Doch auch mitten im Jahr sind gesetzlich Versicherte nicht von der Umstellung solcher Rabattverträge verschont. Die AOK hat zum Beispiel in den vergangenen Monaten insgesamt 64 Wirkstoffe europaweit ausgeschrieben, deren Rabattverträge zum 01.03.2009 in Kraft treten sollen. Die Deutsche Angestellten Krankenkasse DAK sucht ebenfalls zurzeit Partner unter den Pharmaherstellern für 18 Wirkstoffe.
Die praktische Umsetzung war mit Hilfe der 21.500 Apotheken kein Problem, da diese die Rabattverträge von Anfang an unterstützt haben. Allerdings sorgen Erklärungsbedarf und Logistikprobleme weiterhin für einen erheblich höheren Zeitaufwand.

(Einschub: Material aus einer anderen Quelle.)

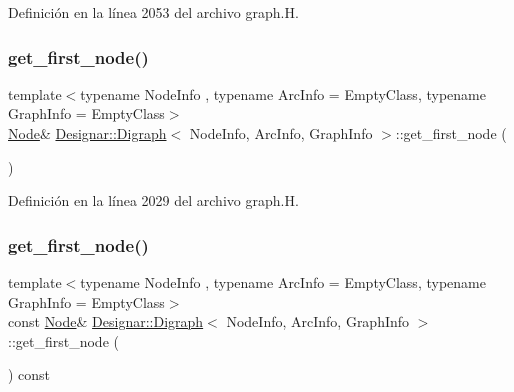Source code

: Definición en la línea 2053 del archivo graph.\+H.

\mbox{\label{class_designar_1_1_digraph_a420caa785d93decc7b096de9e51644e7}} 
\subsubsection{\texorpdfstring{get\+\_\+first\+\_\+node()}{get\_first\_node()}\hspace{0.1cm}{\footnotesize\ttfamily [1/2]}}
{\footnotesize\ttfamily template$<$typename Node\+Info , typename Arc\+Info  = Empty\+Class, typename Graph\+Info  = Empty\+Class$>$ \\
\hyperlink{class_designar_1_1_digraph_a4dc921c41a480b7946a04170e997d8ae}{Node}\& \hyperlink{class_designar_1_1_digraph}{Designar\+::\+Digraph}$<$ Node\+Info, Arc\+Info, Graph\+Info $>$\+::get\+\_\+first\+\_\+node (\begin{DoxyParamCaption}{ }\end{DoxyParamCaption})\hspace{0.3cm}{\ttfamily [inline]}}



Definición en la línea 2029 del archivo graph.\+H.

\mbox{\label{class_designar_1_1_digraph_ada5266ac3e2ed091a37c434dd7484bb9}} 
\subsubsection{\texorpdfstring{get\+\_\+first\+\_\+node()}{get\_first\_node()}\hspace{0.1cm}{\footnotesize\ttfamily [2/2]}}
{\footnotesize\ttfamily template$<$typename Node\+Info , typename Arc\+Info  = Empty\+Class, typename Graph\+Info  = Empty\+Class$>$ \\
const \hyperlink{class_designar_1_1_digraph_a4dc921c41a480b7946a04170e997d8ae}{Node}\& \hyperlink{class_designar_1_1_digraph}{Designar\+::\+Digraph}$<$ Node\+Info, Arc\+Info, Graph\+Info $>$\+::get\+\_\+first\+\_\+node (\begin{DoxyParamCaption}{ }\end{DoxyParamCaption}) const\hspace{0.3cm}{\ttfamily [inline]}}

Nur in Einzelfällen haben Rabattarzneimittel keinen Vorrang, nämlich dann, wenn der Arzt mit dem Zusatz "aut idem" keinen Austausch von Medikamenten erlaubt und dies auf dem Rezept so vermerkt. Auch in Nacht- und Notdiensten sowie bei pharmazeutischen Bedenken werden teilweise Präparate benutzt, die nicht unter die Rabattregelung fallen.